- Problem details
Every record needs to be repeated exactly; its pictures do not.

-------- Data to examine

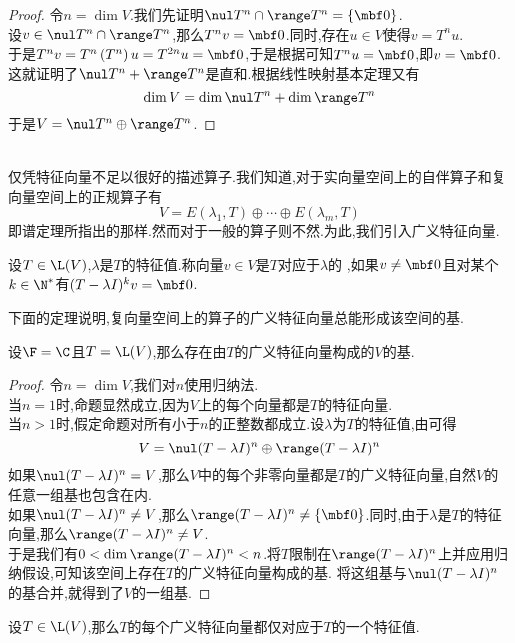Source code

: \documentclass{ctexart}
\begin{document}
\begin{proof}
    令$n=\dim V$.我们先证明$\nul T^n\cap\range T^n=\{\mbf0\}$.\\
    设$v\in\nul T^n\cap\range T^n$,那么$T^nv=\mbf0$.同时,存在$u\in V$使得$v=T^nu$.\\
    于是$T^nv=T^n\left(T^n\right)u=T^{2n}u=\mbf0$,于是根据可知$T^nu=\mbf0$,即$v=\mbf0$.\\
    这就证明了$\nul T^n+\range T^n$是直和.根据线性映射基本定理又有
    \[\dim V=\dim \nul T^n+\dim\range T^n\]
    于是$V=\nul T^n\oplus\range T^n$.
\end{proof}\noindent
{}\\
仅凭特征向量不足以很好的描述算子.我们知道,对于实向量空间上的自伴算子和复向量空间上的正规算子有
\[V=E(\lambda_1,T)\oplus\cdots\oplus E(\lambda_m,T)\]
即谱定理所指出的那样.然而对于一般的算子则不然.为此,我们引入广义特征向量.
\begin{definition}[2.1 定义:广义特征向量]
    设$T\in\L(V)$,$\lambda$是$T$的特征值.称向量$v\in V$是$T$对应于$\lambda$的%
    ,如果$v\neq\mbf0$且对某个$k\in\N^*$有$(T-\lambda I)^kv=\mbf0$.
\end{definition}\noindent
下面的定理说明,复向量空间上的算子的广义特征向量总能形成该空间的基.
\begin{formal}[2.2 广义特征向量构成基]
    设$\F=\C$且$T=\L(V)$,那么存在由$T$的广义特征向量构成的$V$的基.
\end{formal}
\begin{proof}
    令$n=\dim V$,我们对$n$使用归纳法.\\
    当$n=1$时,命题显然成立,因为$V$上的每个向量都是$T$的特征向量.\\
    当$n>1$时,假定命题对所有小于$n$的正整数都成立.设$\lambda$为$T$的特征值,由可得
    \[V=\nul(T-\lambda I)^n\oplus\range(T-\lambda I)^n\]
    如果$\nul(T-\lambda I)^n=V$,那么$V$中的每个非零向量都是$T$的广义特征向量,自然$V$的任意一组基也包含在内.\\
    如果$\nul(T-\lambda I)^n\neq V$,那么$\range(T-\lambda I)^n\neq\{\mbf0\}$.同时,由于$\lambda$是$T$的特征向量,那么$\range(T-\lambda I)^n\neq V$.\\
    于是我们有$0<\dim\range(T-\lambda I)^n<n$.将$T$限制在$\range(T-\lambda I)^n$上并应用归纳假设,可知该空间上存在$T$的广义特征向量构成的基.%
    将这组基与$\nul(T-\lambda I)^n$的基合并,就得到了$V$的一组基.
\end{proof}
\begin{formal}[2.3 广义特征向量对应唯一特征值]
    设$T\in\L(V)$,那么$T$的每个广义特征向量都仅对应于$T$的一个特征值.
\end{formal}
\end{document}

----------------

- Solution to this problem
Source code

: \documentclass{ctexart}
\begin{document}
\begin{proof}
    令$n=\dim V$.我们先证明$\nul T^n\cap\range T^n=\{\mbf0\}$.\\
    设$v\in\nul T^n\cap\range T^n$,那么$T^nv=\mbf0$.同时,存在$u\in V$使得$v=T^nu$.\\
    于是$T^nv=T^n\left(T^n\right)u=T^{2n}u=\mbf0$,于是根据可知$T^nu=\mbf0$,即$v=\mbf0$.\\
    这就证明了$\nul T^n+\range T^n$是直和.根据线性映射基本定理又有
    \[\dim V=\dim \nul T^n+\dim\range T^n\]
    于是$V=\nul T^n\oplus\range T^n$.
\end{proof}\noindent
{}\\
仅凭特征向量不足以很好的描述算子.我们知道,对于实向量空间上的自伴算子和复向量空间上的正规算子有
\[V=E(\lambda_1,T)\oplus\cdots\oplus E(\lambda_m,T)\]
即谱定理所指出的那样.然而对于一般的算子则不然.为此,我们引入广义特征向量.
\begin{definition}[2.1 定义:广义特征向量]
    设$T\in\L(V)$,$\lambda$是$T$的特征值.称向量$v\in V$是$T$对应于$\lambda$的%
    ,如果$v\neq\mbf0$且对某个$k\in\N^*$有$(T-\lambda I)^kv=\mbf0$.
\end{definition}\noindent
下面的定理说明,复向量空间上的算子的广义特征向量总能形成该空间的基.
\begin{formal}[2.2 广义特征向量构成基]
    设$\F=\C$且$T=\L(V)$,那么存在由$T$的广义特征向量构成的$V$的基.
\end{formal}
\begin{proof}
    令$n=\dim V$,我们对$n$使用归纳法.\\
    当$n=1$时,命题显然成立,因为$V$上的每个向量都是$T$的特征向量.\\
    当$n>1$时,假定命题对所有小于$n$的正整数都成立.设$\lambda$为$T$的特征值,由可得
    \[V=\nul(T-\lambda I)^n\oplus\range(T-\lambda I)^n\]
    如果$\nul(T-\lambda I)^n=V$,那么$V$中的每个非零向量都是$T$的广义特征向量,自然$V$的任意一组基也包含在内.\\
    如果$\nul(T-\lambda I)^n\neq V$,那么$\range(T-\lambda I)^n\neq\{\mbf0\}$.同时,由于$\lambda$是$T$的特征向量,那么$\range(T-\lambda I)^n\neq V$.\\
    于是我们有$0<\dim\range(T-\lambda I)^n<n$.将$T$限制在$\range(T-\lambda I)^n$上并应用归纳假设,可知该空间上存在$T$的广义特征向量构成的基.%
    将这组基与$\nul(T-\lambda I)^n$的基合并,就得到了$V$的一组基.
\end{proof}
\begin{formal}[2.3 广义特征向量对应唯一特征值]
    设$T\in\L(V)$,那么$T$的每个广义特征向量都仅对应于$T$的一个特征值.
\end{formal}
\end{document}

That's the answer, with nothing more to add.